In order to eventually arrive at making a proposal, I feel the need to look back. To pinpoint what exactly has been the leading thread in 'what I have done' so far, is not an easy task. Nevertheless, it is crucial to 'what I will be doing' this year. This contemplation is a process of catching and crystallizing fleeting glimpses of overlaps, recurring themes and interests. What follows is an attempt to highlight only a small particle of this matter of considerations. I will mainly build on the projects and writings I have been working on last year, since those might provide a good start to narrow down the list of possibilities.
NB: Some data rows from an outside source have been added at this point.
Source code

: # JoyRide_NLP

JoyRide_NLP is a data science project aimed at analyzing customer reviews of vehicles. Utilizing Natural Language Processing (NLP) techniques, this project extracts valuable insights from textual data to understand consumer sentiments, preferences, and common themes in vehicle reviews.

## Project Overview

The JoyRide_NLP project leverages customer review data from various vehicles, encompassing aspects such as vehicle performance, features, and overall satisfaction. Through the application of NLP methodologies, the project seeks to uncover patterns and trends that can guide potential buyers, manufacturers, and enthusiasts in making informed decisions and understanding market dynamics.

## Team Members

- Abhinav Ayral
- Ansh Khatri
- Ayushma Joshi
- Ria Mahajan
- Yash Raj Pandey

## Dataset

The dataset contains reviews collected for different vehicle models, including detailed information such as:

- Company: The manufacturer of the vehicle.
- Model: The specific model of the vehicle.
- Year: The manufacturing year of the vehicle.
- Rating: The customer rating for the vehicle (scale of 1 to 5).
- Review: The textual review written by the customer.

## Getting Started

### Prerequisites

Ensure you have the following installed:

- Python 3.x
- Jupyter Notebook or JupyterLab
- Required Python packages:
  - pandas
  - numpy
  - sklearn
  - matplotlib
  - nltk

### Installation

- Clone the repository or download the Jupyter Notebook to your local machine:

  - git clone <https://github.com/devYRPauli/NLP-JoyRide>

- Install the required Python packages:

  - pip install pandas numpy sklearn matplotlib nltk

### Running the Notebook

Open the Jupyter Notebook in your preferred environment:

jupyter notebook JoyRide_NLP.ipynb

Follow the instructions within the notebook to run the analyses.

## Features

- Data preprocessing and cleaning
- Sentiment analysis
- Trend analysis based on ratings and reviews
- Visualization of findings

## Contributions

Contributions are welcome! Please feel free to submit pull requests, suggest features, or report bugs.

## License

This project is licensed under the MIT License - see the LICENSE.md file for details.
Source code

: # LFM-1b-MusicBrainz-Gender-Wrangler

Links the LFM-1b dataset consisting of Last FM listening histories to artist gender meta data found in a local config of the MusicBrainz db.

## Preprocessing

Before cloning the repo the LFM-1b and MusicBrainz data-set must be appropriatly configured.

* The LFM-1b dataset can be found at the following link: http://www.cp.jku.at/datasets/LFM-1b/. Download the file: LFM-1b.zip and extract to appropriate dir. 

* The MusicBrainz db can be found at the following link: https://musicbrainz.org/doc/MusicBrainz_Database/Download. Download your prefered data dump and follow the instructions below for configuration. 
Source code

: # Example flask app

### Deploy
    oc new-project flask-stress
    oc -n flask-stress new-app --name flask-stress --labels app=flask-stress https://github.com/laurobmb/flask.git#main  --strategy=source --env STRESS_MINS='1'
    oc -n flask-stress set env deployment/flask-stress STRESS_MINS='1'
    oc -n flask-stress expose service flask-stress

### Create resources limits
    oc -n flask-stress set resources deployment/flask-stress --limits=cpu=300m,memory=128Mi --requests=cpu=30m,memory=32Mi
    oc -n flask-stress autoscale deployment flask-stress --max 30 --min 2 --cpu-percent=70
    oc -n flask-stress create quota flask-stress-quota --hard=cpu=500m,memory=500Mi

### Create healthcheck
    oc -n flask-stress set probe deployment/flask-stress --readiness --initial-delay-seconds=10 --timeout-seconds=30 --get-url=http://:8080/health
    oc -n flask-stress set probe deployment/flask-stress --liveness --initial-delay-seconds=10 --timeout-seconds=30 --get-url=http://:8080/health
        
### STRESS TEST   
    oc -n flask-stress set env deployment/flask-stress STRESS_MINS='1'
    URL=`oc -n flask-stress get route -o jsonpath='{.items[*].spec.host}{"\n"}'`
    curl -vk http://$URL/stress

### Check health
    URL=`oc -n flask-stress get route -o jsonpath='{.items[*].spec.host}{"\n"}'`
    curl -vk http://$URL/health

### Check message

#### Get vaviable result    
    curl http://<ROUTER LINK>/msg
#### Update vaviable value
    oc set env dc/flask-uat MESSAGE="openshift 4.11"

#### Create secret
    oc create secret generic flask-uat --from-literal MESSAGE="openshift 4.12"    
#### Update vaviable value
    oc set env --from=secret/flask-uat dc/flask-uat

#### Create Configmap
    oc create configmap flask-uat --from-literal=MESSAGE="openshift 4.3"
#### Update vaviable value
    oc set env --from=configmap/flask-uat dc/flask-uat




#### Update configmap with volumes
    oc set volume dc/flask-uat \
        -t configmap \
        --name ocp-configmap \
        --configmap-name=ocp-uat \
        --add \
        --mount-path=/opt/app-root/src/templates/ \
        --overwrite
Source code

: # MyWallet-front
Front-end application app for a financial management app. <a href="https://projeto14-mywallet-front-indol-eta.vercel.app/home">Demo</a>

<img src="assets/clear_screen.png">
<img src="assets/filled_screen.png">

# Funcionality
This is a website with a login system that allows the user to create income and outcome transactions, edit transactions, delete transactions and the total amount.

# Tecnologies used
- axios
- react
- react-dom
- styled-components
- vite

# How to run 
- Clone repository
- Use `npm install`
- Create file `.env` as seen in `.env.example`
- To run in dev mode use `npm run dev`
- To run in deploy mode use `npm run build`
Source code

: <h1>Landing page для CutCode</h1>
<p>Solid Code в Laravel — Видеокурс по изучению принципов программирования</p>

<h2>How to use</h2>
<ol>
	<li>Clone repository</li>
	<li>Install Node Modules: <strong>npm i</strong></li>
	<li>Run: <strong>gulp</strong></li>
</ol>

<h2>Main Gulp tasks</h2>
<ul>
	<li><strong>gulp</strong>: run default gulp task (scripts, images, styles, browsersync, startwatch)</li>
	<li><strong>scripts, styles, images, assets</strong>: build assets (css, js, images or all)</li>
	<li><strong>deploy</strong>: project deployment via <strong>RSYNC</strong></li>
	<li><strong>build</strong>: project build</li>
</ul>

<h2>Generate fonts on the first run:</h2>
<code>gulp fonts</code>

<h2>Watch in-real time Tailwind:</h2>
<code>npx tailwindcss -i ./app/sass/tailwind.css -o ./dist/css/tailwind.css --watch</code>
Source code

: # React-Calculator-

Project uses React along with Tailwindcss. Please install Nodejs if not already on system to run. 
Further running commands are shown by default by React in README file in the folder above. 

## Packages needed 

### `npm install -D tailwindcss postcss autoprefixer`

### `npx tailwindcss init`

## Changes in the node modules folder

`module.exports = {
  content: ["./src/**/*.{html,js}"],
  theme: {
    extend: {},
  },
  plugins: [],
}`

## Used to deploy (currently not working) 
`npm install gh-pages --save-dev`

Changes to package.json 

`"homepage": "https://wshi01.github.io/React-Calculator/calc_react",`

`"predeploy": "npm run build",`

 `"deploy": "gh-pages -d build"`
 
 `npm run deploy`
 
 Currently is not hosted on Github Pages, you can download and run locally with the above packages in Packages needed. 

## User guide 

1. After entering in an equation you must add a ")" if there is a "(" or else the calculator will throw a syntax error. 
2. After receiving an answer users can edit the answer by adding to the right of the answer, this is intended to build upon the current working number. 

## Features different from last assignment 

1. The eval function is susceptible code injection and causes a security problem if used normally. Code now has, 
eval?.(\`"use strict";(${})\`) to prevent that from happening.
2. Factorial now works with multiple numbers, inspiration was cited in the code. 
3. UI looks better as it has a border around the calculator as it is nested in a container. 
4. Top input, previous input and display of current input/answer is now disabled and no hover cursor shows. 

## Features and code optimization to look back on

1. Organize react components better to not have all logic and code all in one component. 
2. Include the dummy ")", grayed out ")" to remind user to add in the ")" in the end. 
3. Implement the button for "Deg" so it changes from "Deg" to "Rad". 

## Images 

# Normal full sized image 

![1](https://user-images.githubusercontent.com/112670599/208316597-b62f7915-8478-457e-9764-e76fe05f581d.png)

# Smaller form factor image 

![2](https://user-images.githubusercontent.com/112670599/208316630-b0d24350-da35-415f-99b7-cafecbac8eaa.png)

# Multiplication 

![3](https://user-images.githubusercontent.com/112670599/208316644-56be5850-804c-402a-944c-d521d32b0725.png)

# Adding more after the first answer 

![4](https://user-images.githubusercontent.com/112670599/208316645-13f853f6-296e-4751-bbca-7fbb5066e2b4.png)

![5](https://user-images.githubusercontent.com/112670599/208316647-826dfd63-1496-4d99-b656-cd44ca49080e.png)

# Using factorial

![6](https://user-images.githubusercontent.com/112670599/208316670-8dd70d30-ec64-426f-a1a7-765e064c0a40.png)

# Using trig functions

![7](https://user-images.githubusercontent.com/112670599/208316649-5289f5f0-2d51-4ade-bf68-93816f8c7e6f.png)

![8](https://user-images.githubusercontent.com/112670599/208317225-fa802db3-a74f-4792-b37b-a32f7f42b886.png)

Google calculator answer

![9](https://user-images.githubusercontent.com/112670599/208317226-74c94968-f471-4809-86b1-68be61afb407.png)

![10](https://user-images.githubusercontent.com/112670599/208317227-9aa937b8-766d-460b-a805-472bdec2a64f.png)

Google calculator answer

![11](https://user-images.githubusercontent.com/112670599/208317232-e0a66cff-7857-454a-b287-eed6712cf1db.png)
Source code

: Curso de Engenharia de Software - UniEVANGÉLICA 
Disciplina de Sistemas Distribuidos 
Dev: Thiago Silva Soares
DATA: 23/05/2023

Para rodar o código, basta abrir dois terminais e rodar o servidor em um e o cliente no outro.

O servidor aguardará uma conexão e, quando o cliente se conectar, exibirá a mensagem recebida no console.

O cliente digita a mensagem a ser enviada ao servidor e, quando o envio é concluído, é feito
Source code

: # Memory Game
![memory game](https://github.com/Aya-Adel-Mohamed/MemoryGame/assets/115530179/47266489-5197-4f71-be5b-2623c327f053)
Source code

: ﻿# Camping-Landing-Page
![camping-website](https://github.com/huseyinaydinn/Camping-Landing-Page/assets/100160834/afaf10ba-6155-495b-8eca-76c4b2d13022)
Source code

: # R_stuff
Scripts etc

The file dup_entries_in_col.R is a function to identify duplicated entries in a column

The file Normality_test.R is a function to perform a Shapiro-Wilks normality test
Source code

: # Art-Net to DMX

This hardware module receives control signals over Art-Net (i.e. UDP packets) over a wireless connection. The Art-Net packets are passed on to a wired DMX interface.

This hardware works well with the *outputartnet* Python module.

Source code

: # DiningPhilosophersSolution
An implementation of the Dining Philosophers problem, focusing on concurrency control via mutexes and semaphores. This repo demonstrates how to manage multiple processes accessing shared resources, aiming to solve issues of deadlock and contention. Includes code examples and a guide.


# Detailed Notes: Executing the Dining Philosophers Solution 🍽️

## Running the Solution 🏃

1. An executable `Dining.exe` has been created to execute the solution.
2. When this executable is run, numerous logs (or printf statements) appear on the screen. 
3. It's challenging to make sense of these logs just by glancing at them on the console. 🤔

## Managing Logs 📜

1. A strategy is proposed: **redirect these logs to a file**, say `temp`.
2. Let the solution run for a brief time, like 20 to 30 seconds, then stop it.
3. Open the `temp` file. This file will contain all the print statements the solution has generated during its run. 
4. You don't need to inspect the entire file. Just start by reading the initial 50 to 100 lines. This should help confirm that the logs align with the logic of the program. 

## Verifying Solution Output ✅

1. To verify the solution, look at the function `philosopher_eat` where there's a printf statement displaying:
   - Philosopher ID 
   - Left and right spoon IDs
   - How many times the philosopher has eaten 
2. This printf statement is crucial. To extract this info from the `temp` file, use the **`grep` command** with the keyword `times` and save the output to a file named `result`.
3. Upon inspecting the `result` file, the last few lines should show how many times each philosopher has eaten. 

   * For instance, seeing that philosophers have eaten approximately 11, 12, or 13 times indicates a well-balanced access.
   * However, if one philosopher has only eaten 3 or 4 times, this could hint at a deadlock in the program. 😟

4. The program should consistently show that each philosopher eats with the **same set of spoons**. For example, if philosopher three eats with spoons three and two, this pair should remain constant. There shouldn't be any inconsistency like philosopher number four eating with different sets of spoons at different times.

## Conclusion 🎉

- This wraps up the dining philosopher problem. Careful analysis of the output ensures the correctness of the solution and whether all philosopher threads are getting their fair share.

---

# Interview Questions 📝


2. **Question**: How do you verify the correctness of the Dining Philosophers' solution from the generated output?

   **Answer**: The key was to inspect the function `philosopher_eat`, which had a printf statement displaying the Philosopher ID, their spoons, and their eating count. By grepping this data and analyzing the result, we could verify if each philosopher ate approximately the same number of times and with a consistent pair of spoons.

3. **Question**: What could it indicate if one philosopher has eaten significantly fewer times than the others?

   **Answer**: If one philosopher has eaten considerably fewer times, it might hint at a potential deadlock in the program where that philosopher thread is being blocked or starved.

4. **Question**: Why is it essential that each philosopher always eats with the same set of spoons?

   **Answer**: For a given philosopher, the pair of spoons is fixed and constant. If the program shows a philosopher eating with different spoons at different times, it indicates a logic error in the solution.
A constant seems to be the tendency to work with text and different modes of reading. I am aware of the fact that this sounds rather general and broad, but I am convinced that this is the glue that keeps all of my work together. More specifically I like to explore the interplay between reading as an act of production and reading through an act of production. Print - whether on paper or on screen - is an essential element in this conjunction. Where last year I approached the concept of print in from a rather literal angle (although trying to recontextualize it), I would like to delve deeper in the concept of print as a cultural determinant in Western civilization since Gutenberg's invention of the printing press. While Chinese culture had a print practice long before that, they did not have the notion of movable type. And that is exactly what reshaped and defined Western culture over the span of five hundred years. It created certain social structures that did not exist before. Then the new kid on the block arrived: electronic media. What took the printed book half a millenium, electronic media seems to do in only half a century. It is this shift, and the way that electronic media relates to print, that I find fascinating. Not exactly what you would call 'narrow', but it is a focus.
Particularly the relation between reading and looking is something I would like to, well, 'look' into. When does the one turn into the other? What is the effect of print on these notions, and how does electronic media affect them? Where do they overlap? How do they produce meaning or knowledge? What are their boundaries and which boundaries do they constitute? I am convinced that there is a way to work with these questions in a practical manner, driven by a theoretical research. The symbiotic man-machine relationship, which is one of empowerement and amputation, is something you inevitably encounter in this field of research. It has been one of the recurring themes in both my writing and practical work of last year and will probably remain the case for this year. The eventual outcome of this is still a huge questionmark right now, but I guess the purpose of the time given to me this year is to find that out, starting by immersing myself in a more in-depth study of the history of print and the rise of electronic media.